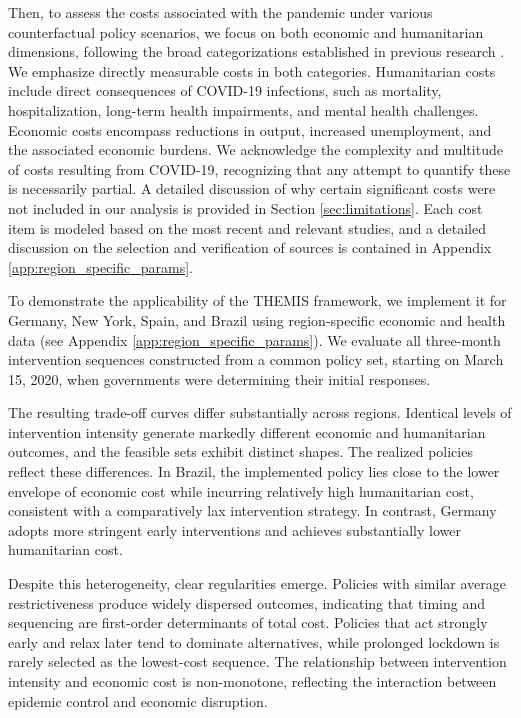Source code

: \documentclass[msom,blindrev]{informs3} %
\newcommand{\rev}[1]{{\color{blue}#1}}
\begin{document}
Then, to assess the costs associated with the pandemic under various counterfactual policy scenarios, we focus on both economic and humanitarian dimensions, following the broad categorizations established in previous research . We emphasize directly measurable costs in both categories. Humanitarian costs include direct consequences of COVID-19 infections, such as mortality, hospitalization, long-term health impairments, and mental health challenges. Economic costs encompass reductions in output, increased unemployment, and the associated economic burdens. \rev{We acknowledge the complexity and multitude of costs resulting from COVID-19, recognizing that any attempt to quantify these is necessarily partial. A detailed discussion of why certain significant costs were not included in our analysis is provided in Section \ref{sec:limitations}.} Each cost item is modeled based on the most recent and relevant studies, and a detailed discussion on the selection and verification of sources is contained in Appendix \ref{app:region_specific_params}.

To demonstrate the applicability of the THEMIS framework, we implement it for Germany, New York, Spain, and Brazil using region-specific economic and health data (see Appendix \ref{app:region_specific_params}). We evaluate all three-month intervention sequences constructed from a common policy set, starting on March 15, 2020, when governments were determining their initial responses.

The resulting trade-off curves differ substantially across regions. Identical levels of intervention intensity generate markedly different economic and humanitarian outcomes, and the feasible sets exhibit distinct shapes. The realized policies reflect these differences. In Brazil, the implemented policy lies close to the lower envelope of economic cost while incurring relatively high humanitarian cost, consistent with a comparatively lax intervention strategy. In contrast, Germany adopts more stringent early interventions and achieves substantially lower humanitarian cost.

Despite this heterogeneity, clear regularities emerge. Policies with similar average restrictiveness produce widely dispersed outcomes, indicating that timing and sequencing are first-order determinants of total cost. Policies that act strongly early and relax later tend to dominate alternatives, while prolonged lockdown is rarely selected as the lowest-cost sequence. The relationship between intervention intensity and economic cost is non-monotone, reflecting the interaction between epidemic control and economic disruption.
\end{document}
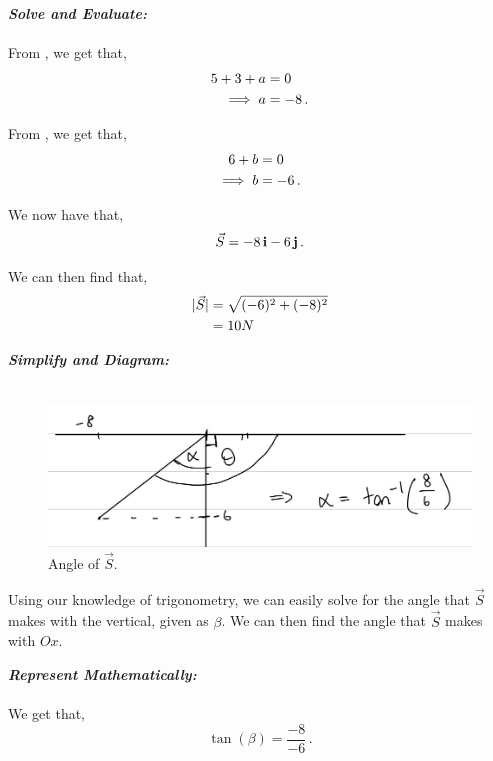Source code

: \begin{subquestions}
\begin{subsubquestions}
\textbf{\textit{Solve and Evaluate:}} \\ \\
From , we get that,
\begin{align}
	5+3+a & = 0 \nonumber \\
	\implies a & = -8 \,.
\end{align}

From , we get that,
\begin{align}
	6+b & = 0 \nonumber \\
	\implies b & = -6 \,.
\end{align}

We now have that,
\begin{equation}
	\vec{S} = -8\,\mathbf{i} -6\,\mathbf{j} \,.
\end{equation}

We can then find that,
\begin{align}
	|\vec{S}| & = \sqrt{(-6)^2+(-8)^2} \nonumber \\
	          & = 10N
\end{align}


\subsubquestion

\textbf{\textit{Simplify and Diagram:}} \\ \\
\begin{figure}[H]
	\begin{center}
		\includegraphics[scale=0.25]{../2010/figures/2010q6-4}
		\caption{\label{2010:q6:Diagram4} Angle of $\vec{S}$.}
	\end{center}
\end{figure}
Using our knowledge of trigonometry, we can easily solve for the angle that $\vec{S}$ makes with the vertical, given as $\beta$. We can then find the angle that $\vec{S}$ makes with $Ox$.




\textbf{\textit{Represent Mathematically:}} \\ \\
We get that,
\begin{equation}
	\tan(\beta) = \frac{-8}{-6} \,.
\end{equation}





\end{subsubquestions}
\end{subquestions}
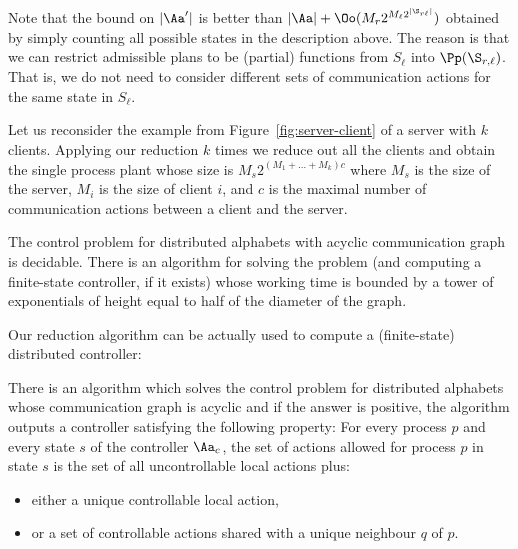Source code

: \documentclass{llncs}
\begin{document}
\begin{remark} Note that the bound on $|\Aa'|$ is better than $|\Aa| +
\Oo(M_r 2^{M_\ell 2^{|\S_{r\ell}|}})$ obtained by simply counting all
possible states in the description above. 
The reason is that we can restrict admissible plans to be (partial)
functions from $S_\ell$ into $\Pp(\S_{r,\ell})$. 
That is, we do not need to consider different
sets of communication actions for the same state in $S_\ell$.
\end{remark}

Let us reconsider the example from Figure~\ref{fig:server-client} of a
server with $k$ clients. Applying our reduction $k$ times we reduce
out all the clients and obtain the single process plant whose size is
$M_s2^{(M_1+\dots +M_k)c}$ where $M_s$
is the size of the server, $M_i$ is the size of client $i$, and $c$ is
the maximal number of communication actions between a client and the
server.



\begin{theorem}\label{th:main}
  The control problem for distributed alphabets with acyclic communication
  graph is decidable. There is an algorithm for solving
  the problem (and computing a finite-state controller, if it exists) whose
  working time is bounded by a tower of exponentials of height equal
  to half of the diameter of the graph. 
\end{theorem}






Our reduction algorithm  can be actually used to compute a (finite-state)
distributed controller:

\begin{corollary}
  There is an algorithm which solves the control problem for
  distributed alphabets whose communication graph is acyclic and if
  the answer is positive, the algorithm outputs a controller
  satisfying the following property: For every process $p$ and every
  state $s$ of the controller $\Aa_c$, the set of actions allowed for
  process $p$ in state $s$ is the set of all uncontrollable local
  actions plus:
\begin{itemize}
  \item either a unique controllable local action,
  \item or a set of controllable actions shared with a unique neighbour $q$
  of $p$.
\end{itemize} 
\end{corollary}
\end{document}
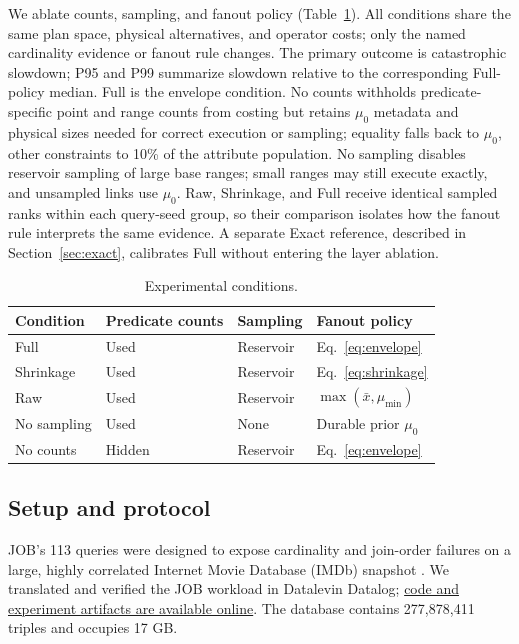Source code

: \documentclass[sigconf]{cidr-2027}
\begin{document}
We ablate counts, sampling, and fanout policy (Table~\ref{tab:conditions}).
All conditions share the same plan space, physical alternatives, and operator
costs; only the named cardinality evidence or fanout rule changes. The primary
outcome is catastrophic slowdown; P95 and P99 summarize slowdown relative to
the corresponding Full-policy median. Full is the envelope condition. No
counts withholds predicate-specific point and range counts from costing but
retains $\mu_0$ metadata and physical sizes needed for correct execution or
sampling; equality falls back to $\mu_0$, other constraints to 10\% of the
attribute population. No sampling disables reservoir sampling of large base
ranges; small ranges may still execute exactly, and unsampled links use
$\mu_0$. Raw, Shrinkage, and Full receive identical sampled ranks within each
query-seed group, so their comparison isolates how the fanout rule interprets
the same evidence. A separate Exact reference, described in
Section~\ref{sec:exact}, calibrates Full without entering the layer ablation.

\begin{table}[H]
  \caption{Experimental conditions.}
  \label{tab:conditions}
  \centering
  \small
  \begin{tabular}{llll}
    \toprule
    Condition & Predicate counts & Sampling & Fanout policy \\
    \midrule
    Full        & Used   & Reservoir & Eq.~\ref{eq:envelope} \\
    Shrinkage   & Used   & Reservoir & Eq.~\ref{eq:shrinkage} \\
    Raw         & Used   & Reservoir & $\max(\bar{x},\mu_{\min})$ \\
    No sampling & Used   & None      & Durable prior $\mu_0$ \\
    No counts   & Hidden & Reservoir & Eq.~\ref{eq:envelope} \\
    \bottomrule
  \end{tabular}
\end{table}

\subsection{Setup and protocol}

JOB's 113 queries were designed to expose cardinality and join-order failures
on a large, highly correlated Internet Movie Database (IMDb) snapshot
\cite{leis2015optimizers}. We translated and verified the JOB workload in
Datalevin Datalog; \href{https://github.com/datalevin/datalevin/tree/cidr2027/benchmarks/JOB-bench/artifacts/cidr2027}{code and experiment artifacts are available online}.
The database contains 277,878,411 triples and occupies 17 GB.
\end{document}
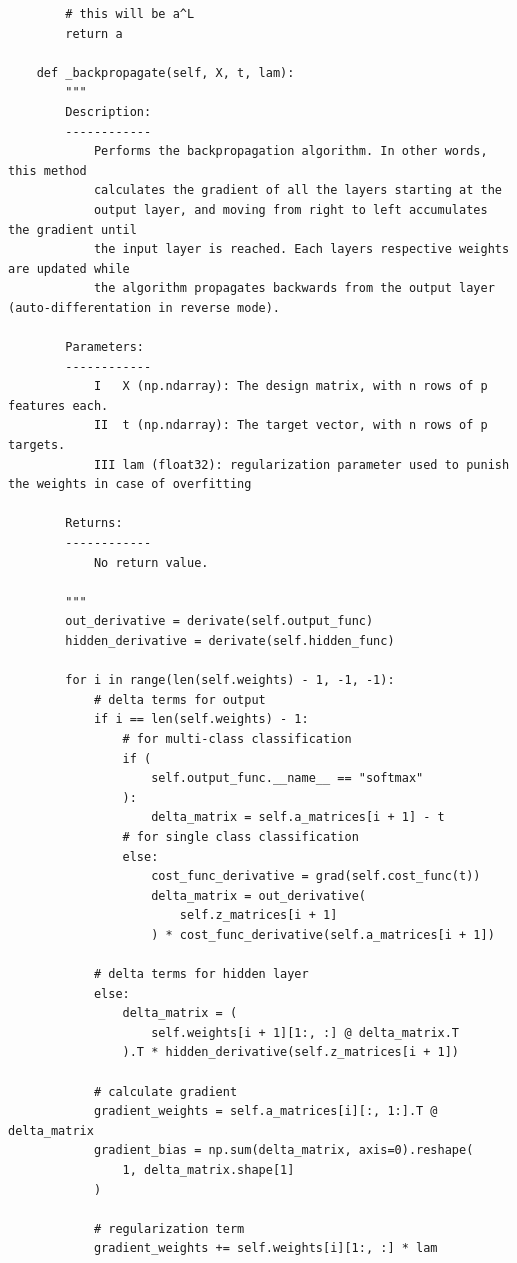 \documentclass{beamer}
\begin{document}
\begin{frame}
\begin{verbatim}
        # this will be a^L
        return a

    def _backpropagate(self, X, t, lam):
        """
        Description:
        ------------
            Performs the backpropagation algorithm. In other words, this method
            calculates the gradient of all the layers starting at the
            output layer, and moving from right to left accumulates the gradient until
            the input layer is reached. Each layers respective weights are updated while
            the algorithm propagates backwards from the output layer (auto-differentation in reverse mode).

        Parameters:
        ------------
            I   X (np.ndarray): The design matrix, with n rows of p features each.
            II  t (np.ndarray): The target vector, with n rows of p targets.
            III lam (float32): regularization parameter used to punish the weights in case of overfitting

        Returns:
        ------------
            No return value.

        """
        out_derivative = derivate(self.output_func)
        hidden_derivative = derivate(self.hidden_func)

        for i in range(len(self.weights) - 1, -1, -1):
            # delta terms for output
            if i == len(self.weights) - 1:
                # for multi-class classification
                if (
                    self.output_func.__name__ == "softmax"
                ):
                    delta_matrix = self.a_matrices[i + 1] - t
                # for single class classification
                else:
                    cost_func_derivative = grad(self.cost_func(t))
                    delta_matrix = out_derivative(
                        self.z_matrices[i + 1]
                    ) * cost_func_derivative(self.a_matrices[i + 1])

            # delta terms for hidden layer
            else:
                delta_matrix = (
                    self.weights[i + 1][1:, :] @ delta_matrix.T
                ).T * hidden_derivative(self.z_matrices[i + 1])

            # calculate gradient
            gradient_weights = self.a_matrices[i][:, 1:].T @ delta_matrix
            gradient_bias = np.sum(delta_matrix, axis=0).reshape(
                1, delta_matrix.shape[1]
            )

            # regularization term
            gradient_weights += self.weights[i][1:, :] * lam


\end{verbatim}
\end{frame}
\end{document}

**TASK OBJECTIVE:** Select, from the listing, all lines that include the word "There".

**ANSWER SPACE:**
  graph is decidable. There is an algorithm for solving
  There is an algorithm which solves the control problem for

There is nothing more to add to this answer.